THREE MONTHS ENDED JUNE 30, 1996 COMPARED TO THREE MONTHS ENDED JUNE 30, 1995

     Base rent and expense recoveries were $12,378,000 and $2,179,000,
respectively, for the three months ended June 30, 1996 (the "1996 Quarter"),
compared to $11,626,000 and $2,181,000, respectively, for the comparable quarter
in 1995 (the "1995 Quarter"), representing a $752,000 (6.5 percent) increase in
base rent and $2,000 (0.1 percent) decrease in expense recoveries.  The increase
in base rent results primarily from new leases placed in service at Seven
Corners, Great Eastern and Leesburg Pike for the 1996 Quarter but not present
during the 1995 Quarter. 

     Percentage rent was $709,000 in the 1996 Quarter, compared to $758,000 in
the 1995 Quarter, representing a decrease of $49,000 (6.5 percent).

     Other income, which is composed primarily of parking income, kiosk leasing,
temporary leases, and payments associated with early termination of leases, was
$554,000 in the 1996 Quarter, compared to $629,000 in the 1995 Quarter,
representing a decrease of $75,000 (11.9 percent).  The decrease resulted
primarily from the reduction in the 1996 Quarter of lease termination payments
compared to amounts received during the 1995 Quarter.

     Operating expenses, composed primarily of repairs and maintenance,
utilities, payroll and insurance, decreased $141,000 (6.9 percent) to $1,902,000
in the 1996 Quarter from $2,043,000 in the 1995 Quarter.  The operating 
expense decrease resulted from reduced property payroll expenses and reduced 
operating expenses at shopping centers under development, primarily the mall 
conversion at Seven Corners.

     Real estate taxes increased $247,000 (19.5 percent) to $1,514,000 in the
1996 Quarter from $1,267,000 in the 1995 Quarter.  The real estate tax 
increase was mainly attributable to a significant increase in taxes assessed 
at Seven Corners center, due to this shopping center's redevelopment.

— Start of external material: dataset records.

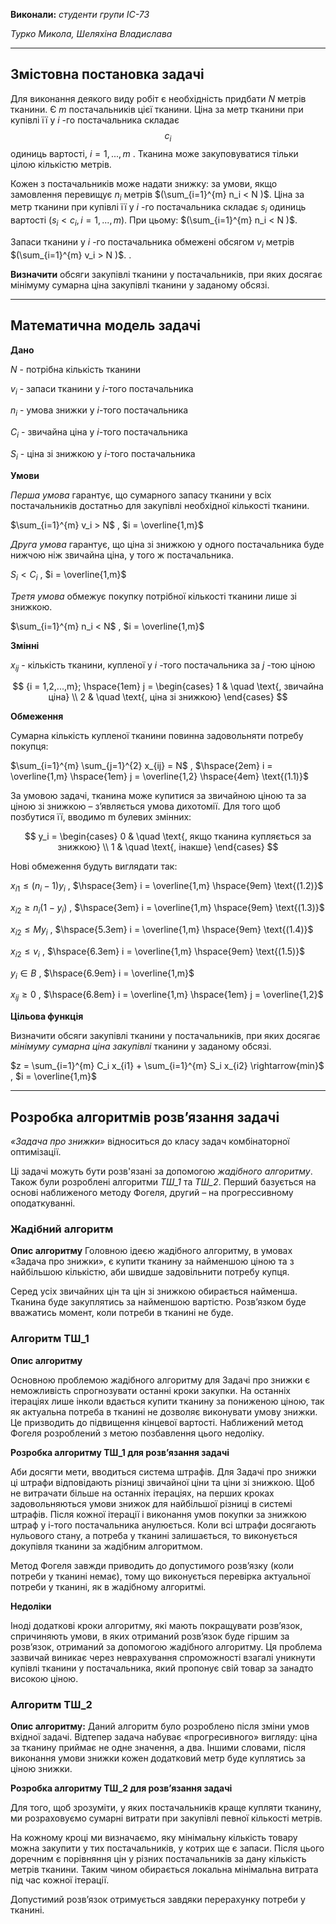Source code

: **Виконали:** *студенти групи ІС-73*

*Турко Микола, Шеляхіна Владислава*

---

## Змістовна постановка задачі
Для виконання деякого виду робіт є необхідність придбати $N$ метрів тканини. 
Є $m$ постачальників цієї тканини. Ціна за метр тканини при купівлі її у $i$ -го постачальника складає $$c_i$$  одиниць вартості, $i = 1,...,m$ . Тканина може закуповуватися тільки цілою кількістю метрів. 

Кожен з постачальників може надати знижку: за умови, якщо замовлення перевищує $n_i$  метрів $(\sum_{i=1}^{m} n_i < N )$. 
Ціна за метр тканини при купівлі її у $i$ -го постачальника складає $s_i$  одиниць вартості ($s_i < c_i, i = 1,...,m$). При цьому: $(\sum_{i=1}^{m} n_i < N )$.

Запаси тканини у $i$ -го постачальника обмежені обсягом $v_i$ метрів $(\sum_{i=1}^{m} v_i > N )$. . 

**Визначити** обсяги закупівлі тканини у постачальників, при яких досягає мінімуму сумарна ціна закупівлі тканини у заданому обсязі. 


---

## Математична модель задачі
**Дано**

$N$ - потрібна кількість тканини

$v_i$ - запаси тканини у $i$-того постачальника

$n_i$ - умова знижки у $i$-того постачальника

$C_i$ - звичайна ціна у $i$-того постачальника

$S_i$ - ціна зі знижкою у $i$-того постачальника

**Умови**

*Перша умова* гарантує, що сумарного запасу тканини у всіх постачальників достатньо для закупівлі необхідної кількості тканини. 

$\sum_{i=1}^{m} v_i > N$ , $i = \overline{1,m}$  

*Друга умова* гарантує, що ціна зі знижкою у одного постачальника буде нижчою ніж звичайна ціна, у того ж постачальника.

$S_i < C_i$ , $i = \overline{1,m}$  

*Третя умова* обмежує покупку потрібної кількості тканини лише зі знижкою.

$\sum_{i=1}^{m} n_i < N$ , $i = \overline{1,m}$ 

**Змінні**

$x_{ij}$ - кількість тканини, купленої у $i$ -того постачальника за $j$ -тою ціною

$$ {i = 1,2,...,m}; \hspace{1em} j =
  \begin{cases}
    1       & \quad \text{, звичайна ціна} \\
    2       & \quad \text{, ціна зі знижкою} 
  \end{cases}
$$

**Обмеження**

Сумарна кількість купленої тканини повинна задовольняти потребу покупця:

$\sum_{i=1}^{m} \sum_{j=1}^{2} x_{ij} = N$ , $\hspace{2em} i = \overline{1,m} \hspace{1em} j = \overline{1,2} \hspace{4em} \text{(1.1)}$
   
За умовою задачі, тканина може купитися за звичайною ціною та за ціною зі знижкою – з’являється умова дихотомії. Для того щоб позбутися її, вводимо m булевих змінних:

$$ y_i =
  \begin{cases}
    0       & \quad \text{, якщо тканина купляється за знижкою} \\
    1       & \quad \text{, інакше} 
  \end{cases}
$$

Нові обмеження будуть виглядати так:

$x_{i1} \leq (n_i - 1)y_i$ , $\hspace{3em} i = \overline{1,m} \hspace{9em} \text{(1.2)}$
 
$x_{i2} \geq n_i(1 - y_i)$ , $\hspace{3em} i = \overline{1,m} \hspace{9em} \text{(1.3)}$ 

$x_{i2} \leq My_i$ , $\hspace{5.3em} i = \overline{1,m} \hspace{9em} \text{(1.4)}$ 

$x_{i2} \leq v_i$ , $\hspace{6.3em} i = \overline{1,m} \hspace{9em} \text{(1.5)}$ 

$y_i \in B$ , $\hspace{6.9em} i = \overline{1,m}$ 

$x_{ij} \geq 0$ , $\hspace{6.8em} i = \overline{1,m} \hspace{1em} j = \overline{1,2}$ 

**Цільова функція**

Визначити обсяги закупівлі тканини у постачальників, при яких досягає *мінімуму сумарна ціна закупівлі* тканини у заданому обсязі.

$z = \sum_{i=1}^{m} C_i x_{i1} + \sum_{i=1}^{m} S_i x_{i2} \rightarrow{min}$ , $i = \overline{1,m}$ 



---

## Розробка алгоритмів розв’язання задачі

*«Задача про знижки»* відноситься до класу задач комбінаторної оптимізації. 

Ці задачі можуть бути розв'язані за допомогою *жадібного алгоритму*. Також були розроблені алгоритми *ТШ_1* та *ТШ_2*. 
Перший базується на основі наближеного методу Фогеля, другий – на прогрессивному оподаткуванні. 

### Жадібний алгоритм

**Опис алгоритму**
Головною ідеєю жадібного алгоритму, в умовах «Задача про знижки», є купити тканину за найменшою ціною та з найбільшою 
кількістю, аби швидше задовільнити потребу купця. 

Серед усіх звичайних цін та цін зі знижкою обирається найменша. Тканина буде закуплятись за найменшою вартістю. 
Розв’язком буде вважатись момент, коли потреби в тканині не буде. 


### Алгоритм ТШ_1

**Опис алгоритму**

Основною проблемою жадібного алгоритму для Задачі про знижки є неможливість спрогнозувати останні кроки закупки. 
На останніх ітераціях лише інколи вдається купити тканину за пониженою ціною, так як актуальна потреба в тканині не 
дозволяє виконувати умову знижки. Це призводить до підвищення кінцевої вартості. Наближений метод Фогеля розроблений 
з метою позбавлення цього недоліку.

**Розробка алгоритму ТШ_1 для розв’язання задачі**

Аби досягти мети, вводиться система штрафів. Для Задачі про знижки ці штрафи відповідають різниці звичайної ціни та ціни зі знижкою. 
Щоб не витрачати більше на останніх ітераціях, на перших кроках задовольняються умови знижок для найбільшої різниці в системі штрафів. 
Після кожної ітерації і виконання умов покупки за знижкою штраф у і-того постачальника анулюється. Коли всі штрафи досягають 
нульового стану, а потреба у тканині залишається, то виконується докупівля тканини за жадібним алгоритмом.

Метод Фогеля завжди приводить до допустимого розв’язку (коли потреби у тканині немає), тому що виконується перевірка 
актуальної потреби у тканині, як в жадібному алгоритмі. 

**Недоліки**

Іноді додаткові кроки алгоритму, які мають покращувати розв’язок, спричиняють умови, в яких отриманий розв’язок 
буде гіршим за розв’язок, отриманий за допомогою жадібного алгоритму. Ця проблема зазвичай виникає через неврахування 
спроможності взагалі уникнути купівлі тканини у постачальника, який пропонує свій товар за занадто високою ціною.

### Алгоритм ТШ_2

**Опис алгоритму:**
Даний алгоритм було розроблено після зміни умов вхідної задачі. Відтепер задача набуває «прогресивного» вигляду: 
ціна за тканину приймає не одне значення, а два. Іншими словами, після виконання умови знижки кожен додатковий метр 
буде куплятись за ціною знижки.

**Розробка алгоритму ТШ_2 для розв’язання задачі**

Для того, щоб зрозуміти, у яких постачальників краще купляти тканину, ми розраховуємо сумарні витрати при закупівлі певної кількості метрів. 

На кожному кроці ми визначаємо, яку мінімальну кількість товару можна закупити у тих постачальників, у котрих ще є запаси. Після цього доречним 
є порівняння цін у різних постачальників за дану кількість метрів тканини. Таким чином обирається локальна мінімальна 
витрата під час кожної ітерації. 

Допустимий розв’язок отримується завдяки перерахунку потреби у тканині.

     The provisions for credit losses increased $96,000 (960.0 percent) to 
$106,000 in the 1996 



                                       21

<PAGE>

Quarter from $10,000 in the 1995 Quarter.  The credit loss increase results 
from the comparison with the 1995 Quarter, in which the provision was reduced 
by collections of several tenant receivables previously written-off.  The 
provision for the 1996 Quarter represents a return to historically normal 
credit loss activity.

     Interest expense of $4,607,000 for the 1996 Quarter represented an increase
of $254,000 (5.8 percent) over $4,353,000 reported for the 1995 Quarter.  This
increase is primarily attributable to  an approximately $16.8 million increase
in average loan balances outstanding.  The additional borrowings were used
primarily to fund the Company's acquisition and development activities.  The
interest expense increase was partially offset by a 64 basis point decrease in
average LIBOR during the 1996 Quarter compared to the 1995 Quarter.  LIBOR is
the rate used as the base index for the Company's floating rate debt.
     
     Amortization of deferred debt expense increased to $734,000 for the 1996 
Quarter from $602,000 for the 1995 Quarter, representing an increase of 
$132,000 (21.9 percent).  The increase resulted primarily from an accounting 
adjustment of deferred debt amortization in the 1995 Quarter, not present in 
the 1996 Quarter.

     General and administrative expense, which consists primarily of 
administrative, payroll and other overhead expense, was $808,000 for the 1996 
Quarter, as compared to $750,000 for the 1995 Quarter, representing an 
increase of $58,000 (7.7 percent).

     Depreciation and amortization expense increased $545,000 (22.9 percent) 
from $2,382,000 in the 1995 Quarter to $2,927,000 in the 1996 Quarter.  The 
increase resulted primarily from placing in service the newly redeveloped 
portions of Seven Corners, Great Eastern and Leesburg Pike centers.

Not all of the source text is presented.